In the Maltese Islands, the earthquake was felt much stronger than most earthquakes from Greece when felt on the islands, making this very unusual and of interest to many seismologists. The quake disrupted the night and woke everyone on the island. The shaking lasted between 22 and 60 seconds, causing many residents to lose their balance and threw down many items in houses. Large cracks developed in the homes of some places such as Valletta and Gozo Region. Many churches had cracks in the walls and domes and had hanging crucifixes falling off. In some cases, the damage was more serious, some churches experiencing a total collapse. The dome of Saint Paul's Cathedral in Mdina collapsed from the inside, which caused some £1,000 in damage. Another church, the Carmelite Church, had its steeple rebuilt because the earthquake had damaged it so severely.

Damage to structures corresponded to intensity VII, higher than expected for the 1,000 km distance from the earthquake in Greece. A typical earthquake should only be felt with intensities IV–V. The occurrence of very strong shaking is likely attributed to long period ground motion.

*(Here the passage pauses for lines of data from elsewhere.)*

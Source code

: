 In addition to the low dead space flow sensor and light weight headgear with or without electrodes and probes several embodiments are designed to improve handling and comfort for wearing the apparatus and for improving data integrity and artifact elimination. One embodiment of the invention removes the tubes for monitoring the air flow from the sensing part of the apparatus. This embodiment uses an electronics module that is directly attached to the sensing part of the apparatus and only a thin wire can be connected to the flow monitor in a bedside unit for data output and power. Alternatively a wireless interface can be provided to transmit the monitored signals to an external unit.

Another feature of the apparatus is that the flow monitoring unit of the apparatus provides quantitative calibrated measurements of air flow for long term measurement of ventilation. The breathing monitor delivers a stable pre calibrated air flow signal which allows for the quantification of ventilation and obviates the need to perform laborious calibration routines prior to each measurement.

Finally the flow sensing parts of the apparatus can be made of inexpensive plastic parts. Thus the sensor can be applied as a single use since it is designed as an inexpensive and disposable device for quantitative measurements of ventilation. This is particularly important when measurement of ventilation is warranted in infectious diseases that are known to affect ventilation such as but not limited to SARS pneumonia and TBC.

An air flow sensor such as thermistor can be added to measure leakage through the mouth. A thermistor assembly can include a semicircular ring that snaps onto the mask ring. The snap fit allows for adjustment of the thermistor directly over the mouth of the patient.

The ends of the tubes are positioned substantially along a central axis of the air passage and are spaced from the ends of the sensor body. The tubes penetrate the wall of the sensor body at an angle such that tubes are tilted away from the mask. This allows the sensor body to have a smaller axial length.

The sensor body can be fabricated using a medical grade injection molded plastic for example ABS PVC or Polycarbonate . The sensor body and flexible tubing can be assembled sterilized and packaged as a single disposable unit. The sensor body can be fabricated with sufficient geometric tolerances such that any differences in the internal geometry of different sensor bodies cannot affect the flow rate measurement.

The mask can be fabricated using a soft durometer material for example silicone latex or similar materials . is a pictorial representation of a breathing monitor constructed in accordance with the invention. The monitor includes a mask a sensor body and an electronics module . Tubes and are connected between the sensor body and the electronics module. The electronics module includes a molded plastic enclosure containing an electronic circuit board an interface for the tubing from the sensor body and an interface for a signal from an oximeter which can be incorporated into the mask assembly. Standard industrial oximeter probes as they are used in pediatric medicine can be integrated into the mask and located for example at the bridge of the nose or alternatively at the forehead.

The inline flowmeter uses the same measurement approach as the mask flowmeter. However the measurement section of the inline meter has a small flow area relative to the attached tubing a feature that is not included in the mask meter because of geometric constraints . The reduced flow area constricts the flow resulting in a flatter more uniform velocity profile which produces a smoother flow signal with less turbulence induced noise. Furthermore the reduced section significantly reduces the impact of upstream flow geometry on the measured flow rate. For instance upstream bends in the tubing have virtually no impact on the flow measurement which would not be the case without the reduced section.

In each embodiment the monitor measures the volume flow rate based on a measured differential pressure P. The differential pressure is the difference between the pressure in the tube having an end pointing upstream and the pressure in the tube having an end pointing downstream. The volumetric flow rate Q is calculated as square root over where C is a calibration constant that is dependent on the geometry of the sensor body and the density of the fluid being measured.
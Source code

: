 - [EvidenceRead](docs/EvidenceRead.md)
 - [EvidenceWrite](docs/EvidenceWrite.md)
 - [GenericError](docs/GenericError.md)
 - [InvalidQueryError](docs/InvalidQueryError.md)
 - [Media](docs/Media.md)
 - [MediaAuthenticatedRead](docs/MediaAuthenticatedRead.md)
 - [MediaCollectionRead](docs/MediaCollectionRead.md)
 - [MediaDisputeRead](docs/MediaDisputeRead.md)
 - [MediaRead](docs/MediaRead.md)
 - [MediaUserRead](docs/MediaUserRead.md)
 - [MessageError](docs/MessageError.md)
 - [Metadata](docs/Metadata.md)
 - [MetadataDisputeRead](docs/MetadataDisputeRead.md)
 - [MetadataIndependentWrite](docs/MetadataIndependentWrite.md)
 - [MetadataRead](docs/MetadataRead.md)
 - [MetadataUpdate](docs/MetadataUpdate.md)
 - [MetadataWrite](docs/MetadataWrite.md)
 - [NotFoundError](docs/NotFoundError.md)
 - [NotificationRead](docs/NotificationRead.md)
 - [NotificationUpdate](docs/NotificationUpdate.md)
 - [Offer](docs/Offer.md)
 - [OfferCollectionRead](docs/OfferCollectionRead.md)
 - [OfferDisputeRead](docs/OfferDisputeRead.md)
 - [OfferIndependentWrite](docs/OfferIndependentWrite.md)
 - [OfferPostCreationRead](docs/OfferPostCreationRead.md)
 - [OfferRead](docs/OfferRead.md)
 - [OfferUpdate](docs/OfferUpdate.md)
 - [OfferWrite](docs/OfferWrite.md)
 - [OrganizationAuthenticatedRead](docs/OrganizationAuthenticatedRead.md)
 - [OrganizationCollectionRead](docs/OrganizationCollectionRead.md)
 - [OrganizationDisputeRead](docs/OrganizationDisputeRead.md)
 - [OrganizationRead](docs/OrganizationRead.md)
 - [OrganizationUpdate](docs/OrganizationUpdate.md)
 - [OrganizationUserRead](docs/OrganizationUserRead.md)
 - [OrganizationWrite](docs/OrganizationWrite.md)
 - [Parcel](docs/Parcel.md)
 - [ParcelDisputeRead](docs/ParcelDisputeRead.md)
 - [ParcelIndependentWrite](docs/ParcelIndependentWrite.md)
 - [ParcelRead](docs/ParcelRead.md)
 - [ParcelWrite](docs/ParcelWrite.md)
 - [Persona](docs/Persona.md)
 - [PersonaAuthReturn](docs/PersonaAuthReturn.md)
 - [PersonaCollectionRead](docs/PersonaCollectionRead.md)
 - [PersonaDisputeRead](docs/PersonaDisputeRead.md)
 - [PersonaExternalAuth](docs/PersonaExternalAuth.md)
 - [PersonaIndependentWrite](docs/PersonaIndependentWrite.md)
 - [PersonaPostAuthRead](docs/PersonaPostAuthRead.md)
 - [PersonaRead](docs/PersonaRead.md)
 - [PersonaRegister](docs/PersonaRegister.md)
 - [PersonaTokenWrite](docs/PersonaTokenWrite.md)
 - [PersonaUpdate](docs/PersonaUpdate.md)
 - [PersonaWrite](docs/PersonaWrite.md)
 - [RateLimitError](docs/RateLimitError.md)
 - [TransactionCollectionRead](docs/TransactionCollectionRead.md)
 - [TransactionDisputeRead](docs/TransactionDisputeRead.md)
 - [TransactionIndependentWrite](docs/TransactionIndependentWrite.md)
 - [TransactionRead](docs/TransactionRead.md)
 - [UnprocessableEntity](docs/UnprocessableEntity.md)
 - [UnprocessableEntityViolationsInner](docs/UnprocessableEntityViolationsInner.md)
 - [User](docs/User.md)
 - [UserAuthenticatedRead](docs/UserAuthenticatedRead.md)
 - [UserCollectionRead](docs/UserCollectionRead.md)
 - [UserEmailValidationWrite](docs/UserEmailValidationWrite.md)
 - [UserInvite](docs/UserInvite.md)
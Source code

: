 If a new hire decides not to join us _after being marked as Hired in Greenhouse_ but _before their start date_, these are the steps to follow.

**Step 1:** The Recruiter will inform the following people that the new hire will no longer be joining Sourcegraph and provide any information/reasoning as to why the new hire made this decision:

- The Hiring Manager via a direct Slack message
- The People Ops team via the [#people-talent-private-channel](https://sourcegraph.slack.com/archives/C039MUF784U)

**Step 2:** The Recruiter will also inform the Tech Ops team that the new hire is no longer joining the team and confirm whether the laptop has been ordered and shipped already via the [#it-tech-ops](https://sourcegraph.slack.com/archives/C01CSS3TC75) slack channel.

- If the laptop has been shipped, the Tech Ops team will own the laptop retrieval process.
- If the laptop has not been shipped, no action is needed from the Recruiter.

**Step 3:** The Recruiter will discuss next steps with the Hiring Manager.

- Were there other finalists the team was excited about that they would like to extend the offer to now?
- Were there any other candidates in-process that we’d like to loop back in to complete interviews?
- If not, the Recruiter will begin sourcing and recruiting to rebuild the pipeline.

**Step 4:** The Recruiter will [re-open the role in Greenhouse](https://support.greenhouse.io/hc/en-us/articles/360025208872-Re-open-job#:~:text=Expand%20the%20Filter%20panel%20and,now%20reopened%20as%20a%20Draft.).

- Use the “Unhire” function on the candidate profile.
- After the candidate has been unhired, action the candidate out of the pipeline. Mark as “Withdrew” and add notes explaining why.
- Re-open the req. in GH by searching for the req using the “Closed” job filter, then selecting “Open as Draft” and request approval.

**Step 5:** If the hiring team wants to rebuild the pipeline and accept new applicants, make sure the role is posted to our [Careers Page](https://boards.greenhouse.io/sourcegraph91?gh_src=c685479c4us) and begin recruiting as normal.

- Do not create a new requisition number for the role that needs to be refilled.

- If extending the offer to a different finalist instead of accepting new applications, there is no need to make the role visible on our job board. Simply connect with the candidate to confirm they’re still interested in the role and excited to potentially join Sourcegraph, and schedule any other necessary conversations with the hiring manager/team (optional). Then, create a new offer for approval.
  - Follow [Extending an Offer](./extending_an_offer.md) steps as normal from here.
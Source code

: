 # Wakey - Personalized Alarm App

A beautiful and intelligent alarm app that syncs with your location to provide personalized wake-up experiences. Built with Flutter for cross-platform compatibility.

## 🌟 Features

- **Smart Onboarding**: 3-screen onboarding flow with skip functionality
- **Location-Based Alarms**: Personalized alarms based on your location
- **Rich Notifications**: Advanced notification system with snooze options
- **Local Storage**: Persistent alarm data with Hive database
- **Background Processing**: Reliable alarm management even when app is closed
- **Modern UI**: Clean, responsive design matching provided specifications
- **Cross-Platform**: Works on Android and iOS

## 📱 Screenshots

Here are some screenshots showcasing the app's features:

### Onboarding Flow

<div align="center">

It was this earthquake that collapsed the Għajn Ħadid Tower. An eyewitness present at the tower one month before the earthquake said large cracks opened in the ground around the tower.

=== Egypt ===
In Cairo, the shaking was still perceivable and strong enough to cause damage. Shaking intensity in the Egyptian capital reached VII–VIII. Three distinct shocks were felt with durations between one and two minutes. Twenty homes collapsed and another 200 were affected, while some 20 mosques were also crippled. Seiches in canals caused water to splash all over while clocks stopped working as a result of the ground motions. At least ten people died in the city. Following the aftermath, many survivors slept outside their homes for fear of a collapse during the night for several days.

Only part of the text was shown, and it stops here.